**WHAT TO PRODUCE**: Filter the listing below, keeping only the lines with the word "users".

**PROVIDED RECORDS**:
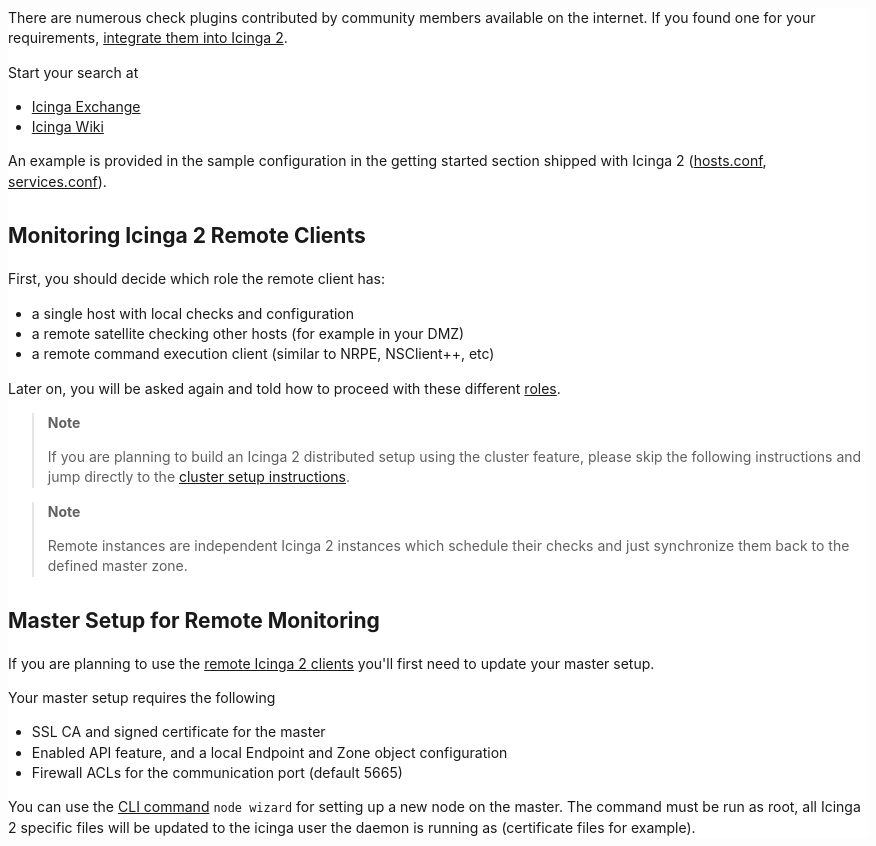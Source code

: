 There are numerous check plugins contributed by community members available
on the internet. If you found one for your requirements, [integrate them into Icinga 2](3-monitoring-basics.md#command-plugin-integration).

Start your search at

* [Icinga Exchange](https://exchange.icinga.org)
* [Icinga Wiki](https://wiki.icinga.org)

An example is provided in the sample configuration in the getting started
section shipped with Icinga 2 ([hosts.conf](5-configuring-icinga-2.md#hosts-conf), [services.conf](5-configuring-icinga-2.md#services-conf)).

## <a id="icinga2-remote-client-monitoring"></a> Monitoring Icinga 2 Remote Clients

First, you should decide which role the remote client has:

* a single host with local checks and configuration
* a remote satellite checking other hosts (for example in your DMZ)
* a remote command execution client (similar to NRPE, NSClient++, etc)

Later on, you will be asked again and told how to proceed with these
different [roles](9-monitoring-remote-systems.md#icinga2-remote-monitoring-client-roles).

> **Note**
>
> If you are planning to build an Icinga 2 distributed setup using the cluster feature, please skip
> the following instructions and jump directly to the
> [cluster setup instructions](9-monitoring-remote-systems.md#distributed-monitoring-high-availability).

> **Note**
>
> Remote instances are independent Icinga 2 instances which schedule
> their checks and just synchronize them back to the defined master zone.

## <a id="icinga2-remote-monitoring-master"></a> Master Setup for Remote Monitoring

If you are planning to use the [remote Icinga 2 clients](9-monitoring-remote-systems.md#icinga2-remote-monitoring-client)
you'll first need to update your master setup.

Your master setup requires the following

* SSL CA and signed certificate for the master
* Enabled API feature, and a local Endpoint and Zone object configuration
* Firewall ACLs for the communication port (default 5665)

You can use the [CLI command](8-cli-commands.md#cli-command-node) `node wizard` for setting up a new node
on the master. The command must be run as root, all Icinga 2 specific files
will be updated to the icinga user the daemon is running as (certificate files
for example).
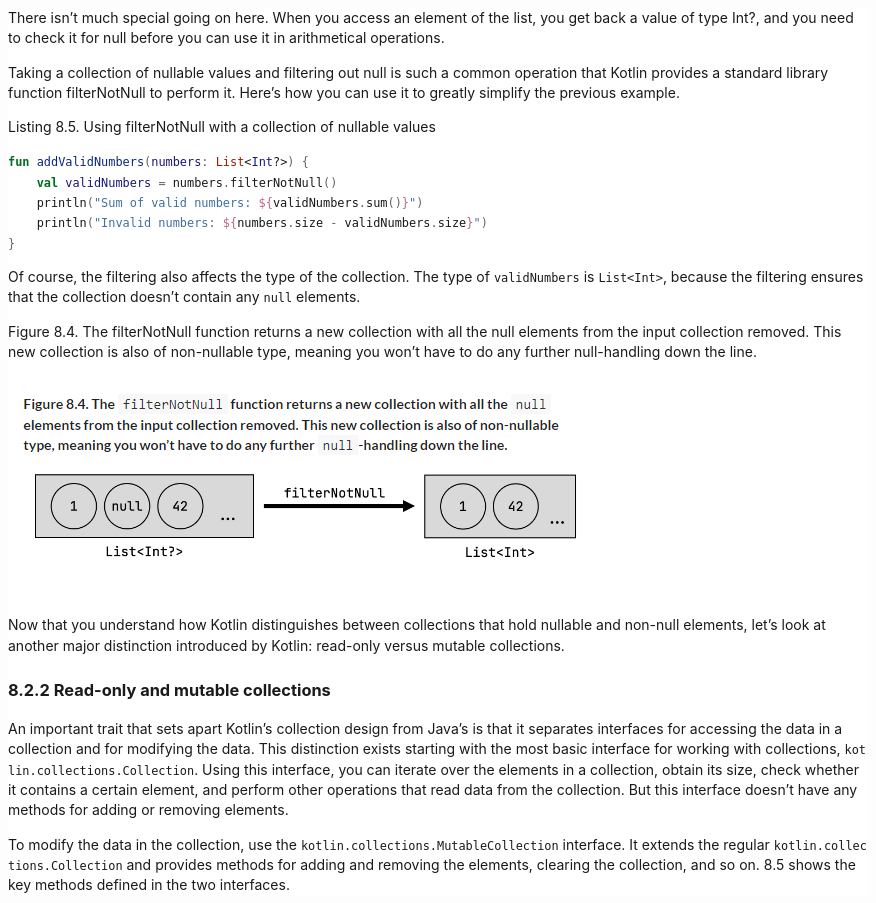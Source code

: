 There isn’t much special going on here. When you access an element of the list, you get back a value of type Int?, and you need to check it for null before you can use it in arithmetical operations.

Taking a collection of nullable values and filtering out null is such a common operation that Kotlin provides a standard library function filterNotNull to perform it. Here’s how you can use it to greatly simplify the previous example.

Listing 8.5. Using filterNotNull with a collection of nullable values

```kotlin
fun addValidNumbers(numbers: List<Int?>) {
    val validNumbers = numbers.filterNotNull()
    println("Sum of valid numbers: ${validNumbers.sum()}")
    println("Invalid numbers: ${numbers.size - validNumbers.size}")
}
```

Of course, the filtering also affects the type of the collection. The type of `validNumbers` is `List<Int>`, because the filtering ensures that the collection doesn’t contain any `null` elements.

Figure 8.4. The filterNotNull function returns a new collection with all the null elements from the input collection removed. This new collection is also of non-nullable type, meaning you won’t have to do any further null-handling down the line.

![img_55.png](img_55.png)

Now that you understand how Kotlin distinguishes between collections that hold nullable and non-null elements, let’s look at another major distinction introduced by Kotlin: read-only versus mutable collections.

### 8.2.2 Read-only and mutable collections

An important trait that sets apart Kotlin’s collection design from Java’s is that it separates interfaces for accessing the data in a collection and for modifying the data. This distinction exists starting with the most basic interface for working with collections, `kotlin.collections.Collection`. Using this interface, you can iterate over the elements in a collection, obtain its size, check whether it contains a certain element, and perform other operations that read data from the collection. But this interface doesn’t have any methods for adding or removing elements.

To modify the data in the collection, use the `kotlin.collections.MutableCollection` interface. It extends the regular `kotlin.collections.Collection` and provides methods for adding and removing the elements, clearing the collection, and so on. 8.5 shows the key methods defined in the two interfaces.
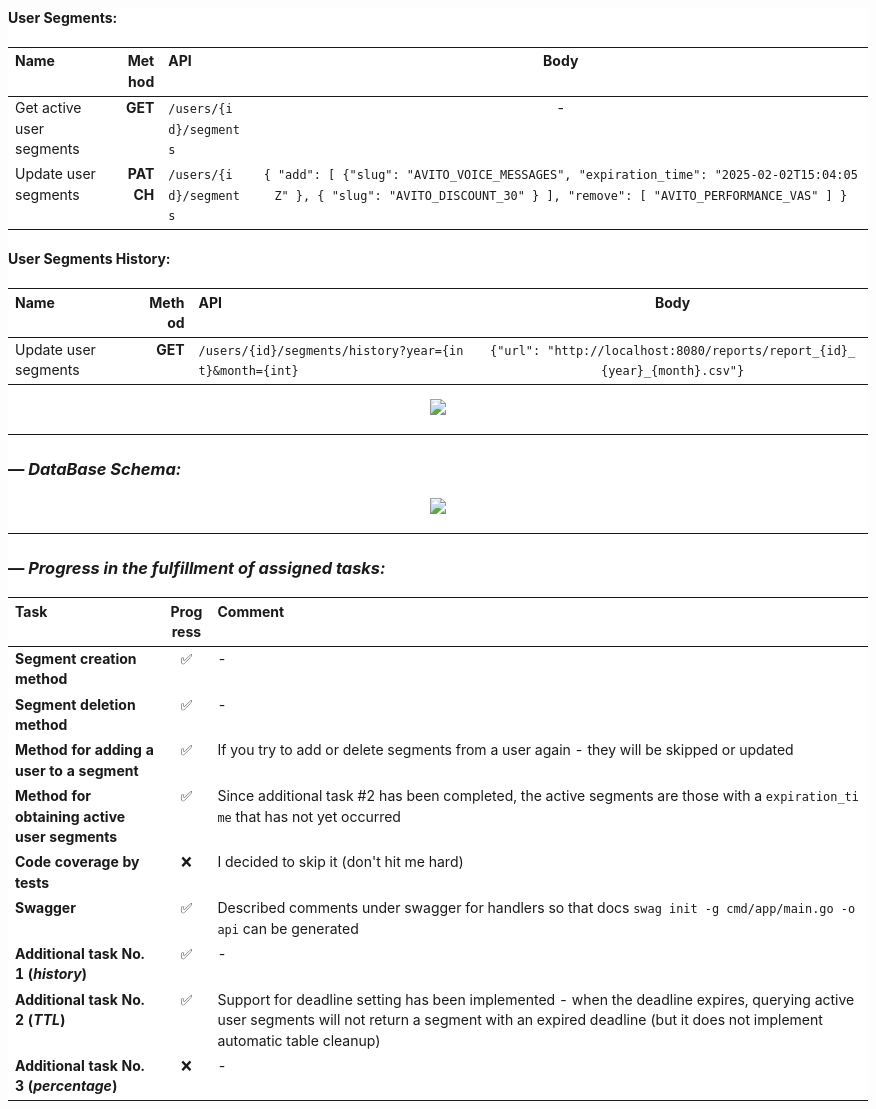 #### User Segments:
| Name                     |     Method | API                    |                                                                                  Body                                                                                 |
|:-------------------------|-----------:|:-----------------------|:---------------------------------------------------------------------------------------------------------------------------------------------------------------------:|
| Get active user segments |    **GET** | `/users/{id}/segments` |                                                                                   -                                                                                   |
| Update user segments     |  **PATCH** | `/users/{id}/segments` | `{ "add": [ {"slug": "AVITO_VOICE_MESSAGES", "expiration_time": "2025-02-02T15:04:05Z" }, { "slug": "AVITO_DISCOUNT_30" } ], "remove": [ "AVITO_PERFORMANCE_VAS" ] }` |

#### User Segments History:
| Name                 |  Method | API                                                   |                                    Body                                   |
|:---------------------|--------:|:------------------------------------------------------|:-------------------------------------------------------------------------:|
| Update user segments | **GET** | `/users/{id}/segments/history?year={int}&month={int}` | `{"url": "http://localhost:8080/reports/report_{id}_{year}_{month}.csv"}` |

</div>

<p align="center">
  <a href="https://i.imgur.com/uP3zxzv.png">
    <img width=800 src="https://i.imgur.com/uP3zxzv.png" >
  </a>
</p>

---

### — _DataBase Schema:_
<p align="center">
  <a href="https://i.imgur.com/975GmDM.png">
    <img width=800 src="https://i.imgur.com/975GmDM.png" >
  </a>
</p>

---

### — _Progress in the fulfillment of assigned tasks:_

<div align="center">

| Task    | Progress | Comment     |
|:--------|:--------:|:------------|
| **Segment creation method** | ✅ | - |
| **Segment deletion method** | ✅ | - |
| **Method for adding a user to a segment** | ✅ | If you try to add or delete segments from a user again - they will be skipped or updated |
| **Method for obtaining active user segments** | ✅ | Since additional task #2 has been completed, the active segments are those with a `expiration_time` that has not yet occurred |
| **Code coverage by tests** | ❌ | I decided to skip it (don't hit me hard) |
| **Swagger** | ✅ | Described comments under swagger for handlers so that docs `swag init -g cmd/app/main.go -o api` can be generated |
| **Additional task No. 1 (*history*)** | ✅ | - |
| **Additional task No. 2 (*TTL*)** | ✅ | Support for deadline setting has been implemented - when the deadline expires, querying active user segments will not return a segment with an expired deadline (but it does not implement automatic table cleanup) |
| **Additional task No. 3 (*percentage*)** | ❌ | - |
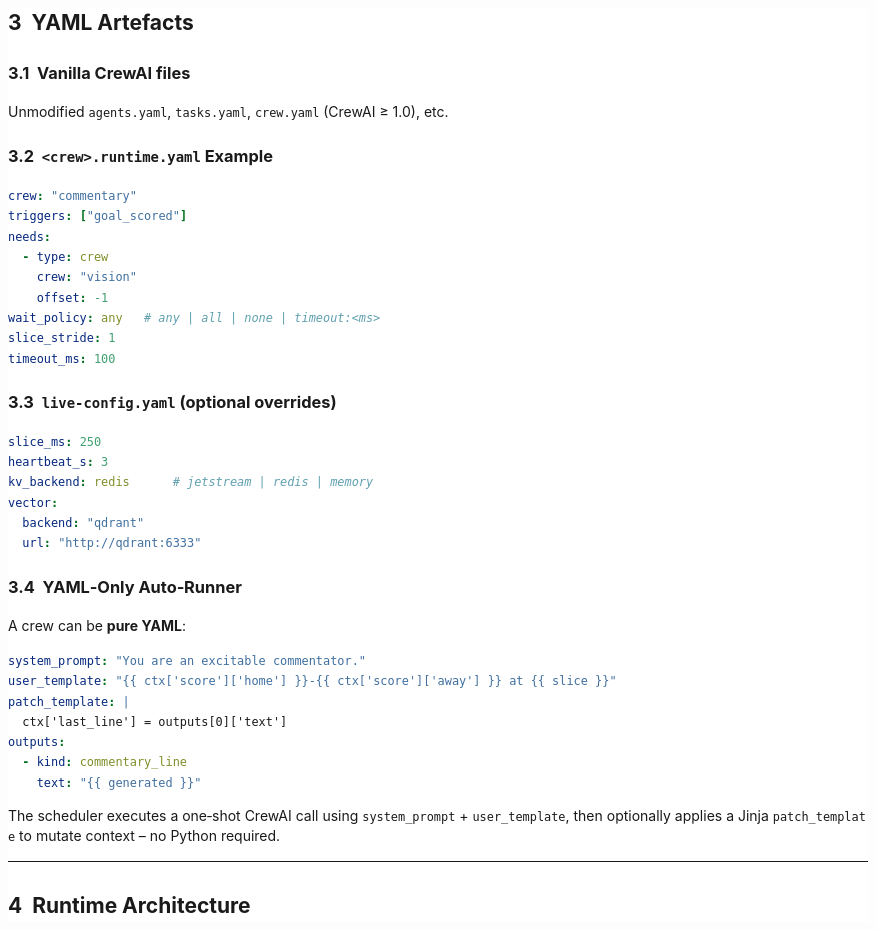 
## 3  YAML Artefacts

### 3.1  Vanilla CrewAI files

Unmodified `agents.yaml`, `tasks.yaml`, `crew.yaml` (CrewAI ≥ 1.0), etc.

### 3.2  `<crew>.runtime.yaml` Example

```yaml
crew: "commentary"
triggers: ["goal_scored"]
needs:
  - type: crew
    crew: "vision"
    offset: -1
wait_policy: any   # any | all | none | timeout:<ms>
slice_stride: 1
timeout_ms: 100
```

### 3.3  `live-config.yaml` (optional overrides)

```yaml
slice_ms: 250
heartbeat_s: 3
kv_backend: redis      # jetstream | redis | memory
vector:
  backend: "qdrant"
  url: "http://qdrant:6333"
```

### 3.4  YAML‑Only Auto‑Runner

A crew can be **pure YAML**:

```yaml
system_prompt: "You are an excitable commentator."
user_template: "{{ ctx['score']['home'] }}‑{{ ctx['score']['away'] }} at {{ slice }}"
patch_template: |
  ctx['last_line'] = outputs[0]['text']
outputs:
  - kind: commentary_line
    text: "{{ generated }}"
```

The scheduler executes a one‑shot CrewAI call using `system_prompt` + `user_template`, then optionally applies a Jinja `patch_template` to mutate context – no Python required.

---

## 4  Runtime Architecture
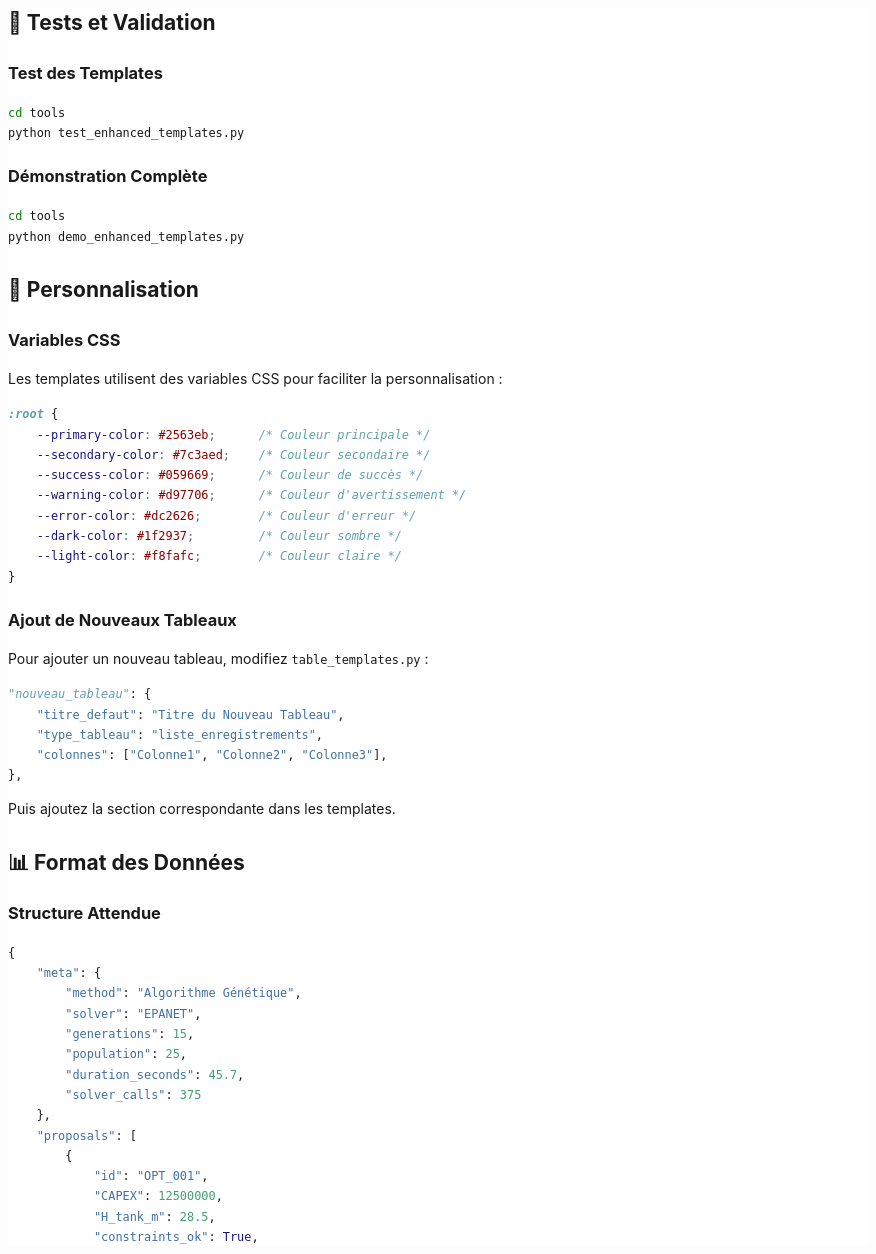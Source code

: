 ## 🧪 Tests et Validation

### Test des Templates
```bash
cd tools
python test_enhanced_templates.py
```

### Démonstration Complète
```bash
cd tools
python demo_enhanced_templates.py
```

## 🎨 Personnalisation

### Variables CSS
Les templates utilisent des variables CSS pour faciliter la personnalisation :

```css
:root {
    --primary-color: #2563eb;      /* Couleur principale */
    --secondary-color: #7c3aed;    /* Couleur secondaire */
    --success-color: #059669;      /* Couleur de succès */
    --warning-color: #d97706;      /* Couleur d'avertissement */
    --error-color: #dc2626;        /* Couleur d'erreur */
    --dark-color: #1f2937;         /* Couleur sombre */
    --light-color: #f8fafc;        /* Couleur claire */
}
```

### Ajout de Nouveaux Tableaux
Pour ajouter un nouveau tableau, modifiez `table_templates.py` :

```python
"nouveau_tableau": {
    "titre_defaut": "Titre du Nouveau Tableau",
    "type_tableau": "liste_enregistrements",
    "colonnes": ["Colonne1", "Colonne2", "Colonne3"],
},
```

Puis ajoutez la section correspondante dans les templates.

## 📊 Format des Données

### Structure Attendue
```python
{
    "meta": {
        "method": "Algorithme Génétique",
        "solver": "EPANET",
        "generations": 15,
        "population": 25,
        "duration_seconds": 45.7,
        "solver_calls": 375
    },
    "proposals": [
        {
            "id": "OPT_001",
            "CAPEX": 12500000,
            "H_tank_m": 28.5,
            "constraints_ok": True,
```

**EXPECTED ANSWER**:
| Get active user segments |    **GET** | `/users/{id}/segments` |                                                                                   -                                                                                   |
| Update user segments     |  **PATCH** | `/users/{id}/segments` | `{ "add": [ {"slug": "AVITO_VOICE_MESSAGES", "expiration_time": "2025-02-02T15:04:05Z" }, { "slug": "AVITO_DISCOUNT_30" } ], "remove": [ "AVITO_PERFORMANCE_VAS" ] }` |
| Update user segments | **GET** | `/users/{id}/segments/history?year={int}&month={int}` | `{"url": "http://localhost:8080/reports/report_{id}_{year}_{month}.csv"}` |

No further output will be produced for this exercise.